Es war ein romantisches, verträumtes Bild, aber es hatte auch etwas Wildes, als die Alten sich zu den Klängen von Jailhouse Rock bewegten. So tanzten sie fast eine Stunde, als sich Max schon langsam fragte, wie er denn nun wieder zum Sechsjährigen werden würde. Die Oma, die gerade eng umschlungen mit Seppo tanzte, merkte das und flüsterte ihm ein „hab noch ein bisschen Geduld“ zu. Doch plötzlich hörte er ein lautes Summen und er schaute nach oben: über ihm kreisten riesige Bienen, so groß wie Hub-schrauber, ungefähr ein Dutzend an der Zahl. Noch bevor er irgendetwas rufen konnte sah er, wie die Bienen Eimer, die sie mit sich transportierten, über den Köpfen der Senio-ren auskippten. Max sah, wie sich flüssiger Honig aus den Eimern löste und in dicken Tropfen auf sie fiel. Zuerst schienen alle erschreckt, doch dann lachten sie und nur Max fand das alles sehr merkwürdig. Doch wieder war es seine Oma, die ihm zu zwinkerte und ihn beruhigte.

Jetzt kam Schwung in die ganze Sache und die Ereignisse überschlugen sich. Während vom Wald her das Altenheimpersonal auf die Gruppe zu lief erschien über Max und seinen Freunden eine gigantische, fliegende Thermoskanne, die ihnen etwas zu rief: „Öffnet eure Münder und wartet ab!“ Alle taten das sofort und in dem Moment drehte sich die Kanne um und aus der Öffnung kam etwas Dickflüssiges auf die Gruppe zu. Max dachte „na super, erst Honig und jetzt“, er stockte und erkannte am Geschmack, das es sich um dieselbe Zusammensetzung handelte, die er Zuhause in Form von Pfannkuchen zu sich genommen hatte und durch sie alt geworden war. „Der Pfannkuchenteig war also der Fehler gewesen“, dachte er noch als er bemerkte, das sich die Alten veränderten. Auch er, das sah er jetzt, wurde älter!? Das darf doch nicht wahr sein, dacht er entsetzt. Da ging plötzlich die Sonne auf und die ersten Strahlen trafen auf das Stoppelfeld und jeder, der an diesem Morgen in der Nähe dieses Ortes gewesen wäre hätte ein Wunder mit erleben können: alle Senioren, samt Max, seiner Mutter, der Oma, waren zu Kindern geworden. Was für ein Anblick? Eben noch Senioren im Alter von über 80 Jahren tobten sie jetzt ausgelassen miteinander, wälzten sich auf dem Feld herum und waren glücklich.

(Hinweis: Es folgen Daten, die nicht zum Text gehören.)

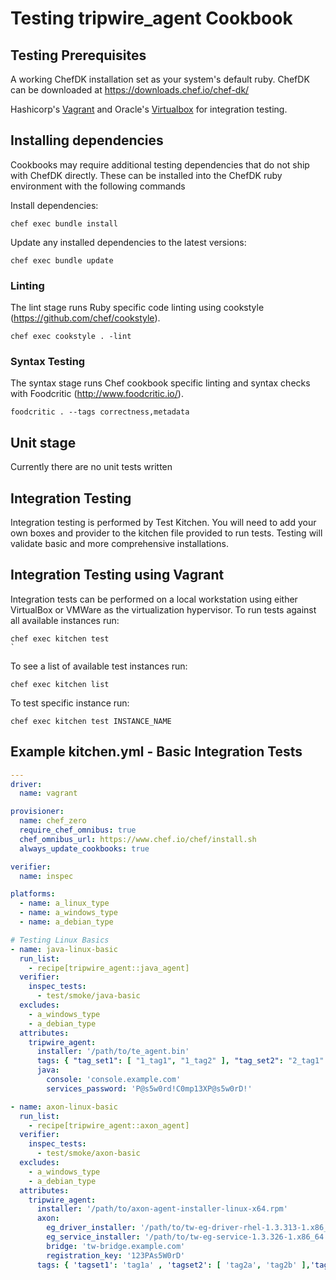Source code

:# Testing tripwire_agent Cookbook


## Testing Prerequisites

A working ChefDK installation set as your system's default ruby. ChefDK can be downloaded at <https://downloads.chef.io/chef-dk/>

Hashicorp's [Vagrant](https://www.vagrantup.com/downloads.html) and Oracle's [Virtualbox](https://www.virtualbox.org/wiki/Downloads) for integration testing.

## Installing dependencies

Cookbooks may require additional testing dependencies that do not ship with ChefDK directly. These can be installed into the ChefDK ruby environment with the following commands

Install dependencies:

```shell
chef exec bundle install
```

Update any installed dependencies to the latest versions:

```shell
chef exec bundle update
```

### Linting

The lint stage runs Ruby specific code linting using cookstyle (<https://github.com/chef/cookstyle>).

`chef exec cookstyle . -lint`

### Syntax Testing

The syntax stage runs Chef cookbook specific linting and syntax checks with Foodcritic (<http://www.foodcritic.io/>).

`foodcritic . --tags correctness,metadata`

## Unit stage

Currently there are no unit tests written

## Integration Testing

Integration testing is performed by Test Kitchen. You will need to add your own boxes and provider to the kitchen file provided to run tests. Testing will validate basic and more comprehensive installations.

## Integration Testing using Vagrant

Integration tests can be performed on a local workstation using either VirtualBox or VMWare as the virtualization hypervisor. To run tests against all available instances run:

```shell
chef exec kitchen test
`
```

To see a list of available test instances run:

```shell
chef exec kitchen list
```

To test specific instance run:

```shell
chef exec kitchen test INSTANCE_NAME
```

## Example kitchen.yml - Basic Integration Tests

```yaml
---
driver:
  name: vagrant

provisioner:
  name: chef_zero
  require_chef_omnibus: true
  chef_omnibus_url: https://www.chef.io/chef/install.sh
  always_update_cookbooks: true

verifier:
  name: inspec

platforms:
  - name: a_linux_type
  - name: a_windows_type
  - name: a_debian_type

# Testing Linux Basics
- name: java-linux-basic
  run_list:
    - recipe[tripwire_agent::java_agent]
  verifier:
    inspec_tests:
      - test/smoke/java-basic
  excludes:
    - a_windows_type
    - a_debian_type
  attributes:
    tripwire_agent:
      installer: '/path/to/te_agent.bin'
      tags: { "tag_set1": [ "1_tag1", "1_tag2" ], "tag_set2": "2_tag1" }
      java:
        console: 'console.example.com'
        services_password: 'P@s5w0rd!C0mp13XP@s5w0rD!'

- name: axon-linux-basic
  run_list:
    - recipe[tripwire_agent::axon_agent]
  verifier:
    inspec_tests:
      - test/smoke/axon-basic
  excludes:
    - a_windows_type
    - a_debian_type
  attributes:
    tripwire_agent:
      installer: '/path/to/axon-agent-installer-linux-x64.rpm'
      axon:
        eg_driver_installer: '/path/to/tw-eg-driver-rhel-1.3.313-1.x86_64.rpm'
        eg_service_installer: '/path/to/tw-eg-service-1.3.326-1.x86_64.rpm'
        bridge: 'tw-bridge.example.com'
        registration_key: '123PAs5W0rD'
      tags: { 'tagset1': 'tag1a' , 'tagset2': [ 'tag2a', 'tag2b' ],'tagset3': [ 'tag3a', 'tag3b', 'tag3c' ] }

```
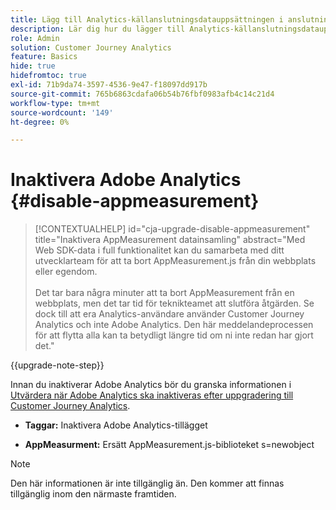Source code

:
 ```yaml
---
title: Lägg till Analytics-källanslutningsdatauppsättningen i anslutningen
description: Lär dig hur du lägger till Analytics-källanslutningsdatauppsättningen i anslutningen
role: Admin
solution: Customer Journey Analytics
feature: Basics
hide: true
hidefromtoc: true
exl-id: 71b9da74-3597-4536-9e47-f18097dd917b
source-git-commit: 765b6863cdafa06b54b76fbf0983afb4c14c21d4
workflow-type: tm+mt
source-wordcount: '149'
ht-degree: 0%

---
```


# Inaktivera Adobe Analytics {#disable-appmeasurement}

<!-- markdownlint-disable MD034 -->

>[!CONTEXTUALHELP]
>id="cja-upgrade-disable-appmeasurement"
>title="Inaktivera AppMeasurement datainsamling"
>abstract="Med Web SDK-data i full funktionalitet kan du samarbeta med ditt utvecklarteam för att ta bort AppMeasurement.js från din webbplats eller egendom.<br><br>Det tar bara några minuter att ta bort AppMeasurement från en webbplats, men det tar tid för teknikteamet att slutföra åtgärden. Se dock till att era Analytics-användare använder Customer Journey Analytics och inte Adobe Analytics. Den här meddelandeprocessen för att flytta alla kan ta betydligt längre tid om ni inte redan har gjort det."

<!-- markdownlint-enable MD034 -->

{{upgrade-note-step}}

Innan du inaktiverar Adobe Analytics bör du granska informationen i [Utvärdera när Adobe Analytics ska inaktiveras efter uppgradering till Customer Journey Analytics](/help/getting-started/cja-upgrade/cja-upgrade-fully-move.md).

* **Taggar:** Inaktivera Adobe Analytics-tillägget

* **AppMeasurment:** Ersätt AppMeasurement.js-biblioteket s=newobject

>[!NOTE]
>
>Den här informationen är inte tillgänglig än. Den kommer att finnas tillgänglig inom den närmaste framtiden.


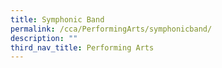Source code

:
 ```yaml
---
title: Symphonic Band
permalink: /cca/PerformingArts/symphonicband/
description: ""
third_nav_title: Performing Arts
---
```


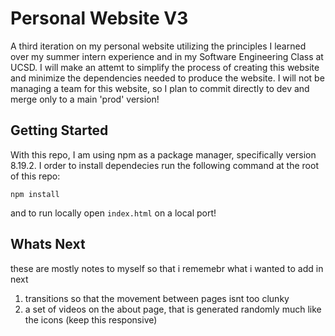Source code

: # Personal Website V3 #
A third iteration on my personal website utilizing the principles I learned over my summer intern experience and in my Software Engineering Class at UCSD. I will make an attemt to simplify the process of creating this website and minimize the dependencies needed to produce the website. I will not be managing a team for this website, so I plan to commit directly to dev and merge only to a main 'prod' version!

## Getting Started ##
With this repo, I am using npm as a package manager, specifically version 8.19.2.
I order to install dependecies run the following command at the root of this repo:
```
npm install
```
and to run locally open ```index.html``` on a local port!

## Whats Next ##
these are mostly notes to myself so that i rememebr what i wanted to add in next
1. transitions so that the movement between pages isnt too clunky
2. a set of videos on the about page, that is generated randomly much like the icons (keep this responsive)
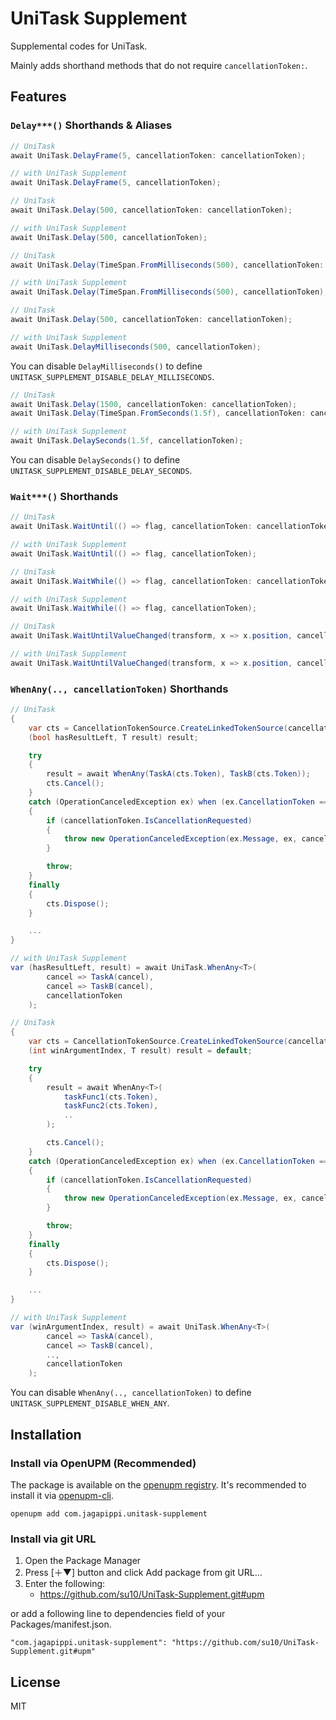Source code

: # UniTask Supplement
Supplemental codes for UniTask.

Mainly adds shorthand methods that do not require `cancellationToken:`.

## Features
### `Delay***()` Shorthands & Aliases
```csharp
// UniTask
await UniTask.DelayFrame(5, cancellationToken: cancellationToken);

// with UniTask Supplement
await UniTask.DelayFrame(5, cancellationToken);
```

```csharp
// UniTask
await UniTask.Delay(500, cancellationToken: cancellationToken);

// with UniTask Supplement
await UniTask.Delay(500, cancellationToken);
```

```csharp
// UniTask
await UniTask.Delay(TimeSpan.FromMilliseconds(500), cancellationToken: cancellationToken);

// with UniTask Supplement
await UniTask.Delay(TimeSpan.FromMilliseconds(500), cancellationToken);
```

```csharp
// UniTask
await UniTask.Delay(500, cancellationToken: cancellationToken);

// with UniTask Supplement
await UniTask.DelayMilliseconds(500, cancellationToken);
```

You can disable `DelayMilliseconds()` to define `UNITASK_SUPPLEMENT_DISABLE_DELAY_MILLISECONDS`.

```csharp
// UniTask
await UniTask.Delay(1500, cancellationToken: cancellationToken);
await UniTask.Delay(TimeSpan.FromSeconds(1.5f), cancellationToken: cancellationToken);

// with UniTask Supplement
await UniTask.DelaySeconds(1.5f, cancellationToken);
```

You can disable `DelaySeconds()` to define `UNITASK_SUPPLEMENT_DISABLE_DELAY_SECONDS`.

### `Wait***()` Shorthands
```csharp
// UniTask
await UniTask.WaitUntil(() => flag, cancellationToken: cancellationToken);

// with UniTask Supplement
await UniTask.WaitUntil(() => flag, cancellationToken);
```

```csharp
// UniTask
await UniTask.WaitWhile(() => flag, cancellationToken: cancellationToken);

// with UniTask Supplement
await UniTask.WaitWhile(() => flag, cancellationToken);
```

```csharp
// UniTask
await UniTask.WaitUntilValueChanged(transform, x => x.position, cancellationToken: cancellationToken);

// with UniTask Supplement
await UniTask.WaitUntilValueChanged(transform, x => x.position, cancellationToken);
```

### `WhenAny(.., cancellationToken)` Shorthands
```csharp
// UniTask
{
    var cts = CancellationTokenSource.CreateLinkedTokenSource(cancellationToken);
    (bool hasResultLeft, T result) result;

    try
    {
        result = await WhenAny(TaskA(cts.Token), TaskB(cts.Token));
        cts.Cancel();
    }
    catch (OperationCanceledException ex) when (ex.CancellationToken == cts.Token)
    {
        if (cancellationToken.IsCancellationRequested)
        {
            throw new OperationCanceledException(ex.Message, ex, cancellationToken);
        }

        throw;
    }
    finally
    {
        cts.Dispose();
    }

    ...
}

// with UniTask Supplement
var (hasResultLeft, result) = await UniTask.WhenAny<T>(
        cancel => TaskA(cancel),
        cancel => TaskB(cancel),
        cancellationToken
    );
```

```csharp
// UniTask
{
    var cts = CancellationTokenSource.CreateLinkedTokenSource(cancellationToken);
    (int winArgumentIndex, T result) result = default;

    try
    {
        result = await WhenAny<T>(
            taskFunc1(cts.Token),
            taskFunc2(cts.Token),
            ..
        );

        cts.Cancel();
    }
    catch (OperationCanceledException ex) when (ex.CancellationToken == cts.Token)
    {
        if (cancellationToken.IsCancellationRequested)
        {
            throw new OperationCanceledException(ex.Message, ex, cancellationToken);
        }

        throw;
    }
    finally
    {
        cts.Dispose();
    }

    ...
}

// with UniTask Supplement
var (winArgumentIndex, result) = await UniTask.WhenAny<T>(
        cancel => TaskA(cancel),
        cancel => TaskB(cancel),
        ..,
        cancellationToken
    );
```

You can disable `WhenAny(.., cancellationToken)` to define `UNITASK_SUPPLEMENT_DISABLE_WHEN_ANY`.

## Installation
### Install via OpenUPM (Recommended)
The package is available on the [openupm registry](https://openupm.com/). It's recommended to install it via [openupm-cli](https://github.com/openupm/openupm-cli).

`openupm add com.jagapippi.unitask-supplement`

### Install via git URL
1. Open the Package Manager
1. Press [＋▼] button and click Add package from git URL...
1. Enter the following:
   - https://github.com/su10/UniTask-Supplement.git#upm

or add a following line to dependencies field of your Packages/manifest.json.

`"com.jagapippi.unitask-supplement": "https://github.com/su10/UniTask-Supplement.git#upm"`

## License
MIT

Das Pflegepersonal traute seinen Augen nicht und der Leiter des Heimes griff gerade zum Telefon, um die Polizei zu rufen, als sich die Riesen Thermoskanne auf sie absenkte und sie einfach, ohne großes Aufsehen, in sich hineinsog. Die Kinder jubelten und die über-große Thermoskanne schwebte gen Himmel, für immer und ewig, davon.

 

Max konnte sein Glück kaum fassen, er war wieder sechs Jahre alt. Er rannte zu seiner Mutter und zu seiner Oma, die er zuerst nicht erkannt hatte, da sie ja nun beide Kinder waren. Die drei umarmten sich und auch Seppo und Omas Thermoskanne kamen dazu. Sie beschlossen schnell, das sie alle gemeinsam weiter in dem Seniorenheim im Wald leben wollten. So wurde in den nächsten Wochen und Monaten gehämmert, umgebaut und alles so hergerichtet, das sich 165 Kinder und eine Thermoskanne wohlfühlen konnten. Sie verkauften alle Rollstühle, Krücken und Rollatoren und errichteten vom Verkaufserlös im Garten des Heimes ein Denkmal für alle Thermoskannen dieser Welt.

Max wurde von Seppo und den anderen „alten“ Kindern unterrichtet und als er 21 Jahre alt geworden war, wurde er Olympiasieger im Hochsprung. Und in jedem Jahr am gleichen Tag trafen sich alle 165 plus Kanne auf dem Stoppelfeld und sie tanzten eine ganze Vollmondnacht zu Elvis Presley-Musik.